▶ _Records supplied_

###

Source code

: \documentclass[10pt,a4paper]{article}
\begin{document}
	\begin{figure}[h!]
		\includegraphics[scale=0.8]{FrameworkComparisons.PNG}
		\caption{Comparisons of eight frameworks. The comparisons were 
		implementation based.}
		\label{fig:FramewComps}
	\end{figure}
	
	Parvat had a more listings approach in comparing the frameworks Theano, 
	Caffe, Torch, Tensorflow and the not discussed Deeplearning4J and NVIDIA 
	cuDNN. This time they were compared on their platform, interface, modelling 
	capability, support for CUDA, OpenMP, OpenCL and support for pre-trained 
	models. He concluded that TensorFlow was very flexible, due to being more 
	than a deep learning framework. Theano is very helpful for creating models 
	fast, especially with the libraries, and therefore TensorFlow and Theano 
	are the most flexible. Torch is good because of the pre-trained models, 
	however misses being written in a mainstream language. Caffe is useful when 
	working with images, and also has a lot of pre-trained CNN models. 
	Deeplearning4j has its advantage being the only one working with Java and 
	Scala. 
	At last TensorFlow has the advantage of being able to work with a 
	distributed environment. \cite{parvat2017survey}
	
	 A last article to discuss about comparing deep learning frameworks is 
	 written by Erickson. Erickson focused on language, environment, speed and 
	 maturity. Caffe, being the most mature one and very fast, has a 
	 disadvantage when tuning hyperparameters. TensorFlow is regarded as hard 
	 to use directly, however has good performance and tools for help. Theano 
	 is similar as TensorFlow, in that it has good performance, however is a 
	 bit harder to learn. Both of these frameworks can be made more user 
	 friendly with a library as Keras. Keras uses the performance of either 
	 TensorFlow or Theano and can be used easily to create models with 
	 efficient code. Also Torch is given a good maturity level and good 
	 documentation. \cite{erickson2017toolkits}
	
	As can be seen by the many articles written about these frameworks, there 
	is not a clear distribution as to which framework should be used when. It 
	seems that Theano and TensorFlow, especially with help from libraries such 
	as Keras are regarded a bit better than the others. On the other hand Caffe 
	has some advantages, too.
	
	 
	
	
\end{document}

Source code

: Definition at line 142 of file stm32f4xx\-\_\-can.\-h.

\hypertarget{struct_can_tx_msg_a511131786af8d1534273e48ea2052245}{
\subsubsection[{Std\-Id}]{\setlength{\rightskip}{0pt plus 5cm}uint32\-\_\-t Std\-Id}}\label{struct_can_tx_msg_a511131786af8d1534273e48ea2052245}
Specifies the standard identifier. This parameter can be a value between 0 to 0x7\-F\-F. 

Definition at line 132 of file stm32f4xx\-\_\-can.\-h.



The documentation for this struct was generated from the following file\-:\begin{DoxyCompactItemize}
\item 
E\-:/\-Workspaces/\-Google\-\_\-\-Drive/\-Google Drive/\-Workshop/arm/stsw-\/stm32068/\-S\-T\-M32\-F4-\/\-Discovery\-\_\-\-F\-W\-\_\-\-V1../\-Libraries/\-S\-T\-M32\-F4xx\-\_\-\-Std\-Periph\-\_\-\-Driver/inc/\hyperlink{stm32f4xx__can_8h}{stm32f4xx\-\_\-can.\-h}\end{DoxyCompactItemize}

###

▶ _Task brief_
Write out word for word only the lines from the start of the entries down to the line with "Caffe, Torch, Tensorflow", please, including both ends.

▶ _Output_
Source code

: \documentclass[10pt,a4paper]{article}
\begin{document}
	\begin{figure}[h!]
		\includegraphics[scale=0.8]{FrameworkComparisons.PNG}
		\caption{Comparisons of eight frameworks. The comparisons were 
		implementation based.}
		\label{fig:FramewComps}
	\end{figure}
	
	Parvat had a more listings approach in comparing the frameworks Theano, 
	Caffe, Torch, Tensorflow and the not discussed Deeplearning4J and NVIDIA 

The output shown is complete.